Feature flags, or feature toggles, are a technique by which new code is toggled off upon shipping except for cases where it is desired to be visible. As Charity Majors, CTO of Honeycomb, describes:
I am also a really big fan of feature flags. You need to decouple deploys and release because just shipping your code to production shouldn’t mean everybody automatically sees it.
With the addition of feature flags, code complexity does increase. GitHub has a number of ways for validating that the code is functioning as expected. In development, feature flags can be toggled from the command line. Feature flags can also be toggled via code for use within automated tests. Within production, feature flags can be toggled via the request's query string.
For their CI pipeline, Gimeno shares that
We have two different builds: one that runs with all feature flags disabled by default, and another one that runs with all feature flags enabled by default. This drastically reduces the chances of not covering most code paths in automated tests properly.
Gimeno notes that GitHub's use of feature flags allows them to work incrementally on features. He shares that
We don’t use long-lived feature branches. Instead, feature flags allow us to work on small batches, which brings us many benefits.
Google notes that:
One key benefit of the trunk-based approach is that it reduces the complexity of merging events and keeps code current by having fewer development lines and by doing small and frequent merges.

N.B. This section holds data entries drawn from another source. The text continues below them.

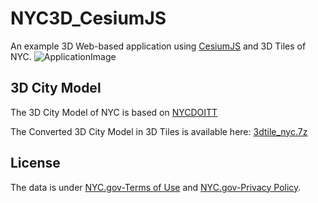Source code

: # NYC3D_CesiumJS
An example 3D Web-based application using [CesiumJS](https://github.com/CesiumGS/cesium) and 3D Tiles of NYC.
![ApplicationImage](./app.gif)

## 3D City Model 
The 3D City Model of NYC is based on [NYCDOITT](https://www1.nyc.gov/site/doitt/initiatives/3d-building.page) 

The Converted 3D City Model in 3D Tiles is available here: [3dtile_nyc.7z](http://joethunyathep.github.io/3dtile_nyc.7z) 

## License
The data is under [NYC.gov-Terms of Use](http://www.nyc.gov/html/misc/html/tou.html) and [NYC.gov-Privacy Policy](http://nyc.gov/portal/site/nycgov/menuitem.b52b1c491d03e607a62fa24601c789a0/).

Small pull requests also improve the ability of the reviewer to validate the change. According to research by Chris Kemerer and Mark Paulk, reviewing more than 200 lines of code per hour leads to a decrease in the efficacy of the review process. Another study by SmartBear on a Cisco Systems programming team found that developers should review no more than 200 to 400 lines of code at a time. Beyond that and their ability to detect issues in the pull request dropped significantly. Gimeno echoes this finding that "small batches are easier to review by other engineers in pull requests."
Gimeno states that producing small pull requests does require some up front planning. The teams at GitHub use two approaches to chunking up their pull requests. In the first, the main work is done within a larger pull request. Once ready for review, smaller pull requests are extracted from the main work. The second approach is to create branches off the branch that comprises the main pull request.
GitHub has flexibility in how they target their feature flags. The simplest approach is to target the individual user. This allows them to slowly roll out features and gather feedback. In cases where that isn't feasible, such as a change that affects how data is stored, then an entire repository may be toggled on for a particular flag.
They also make use of what Gimeno terms dark shipping. Dark shipping, or dark launching, is a process by which a backend feature is enabled for a subset of users or requests but without the user's knowledge. As Martin Fowler notes,
Dark launching works best when it's a process that enhances existing user interactions and isn't something users choose to do.
Gimeno indicates that they improved their automation for cleaning up stale code that is left behind after a flag is enabled. They run a script that "is capable of deleting code blocks, such as if/else statements, and modifying boolean expressions, in addition to reindenting the code afterwards." In the future, they want to have the script run automatically when the feature flag is considered stale.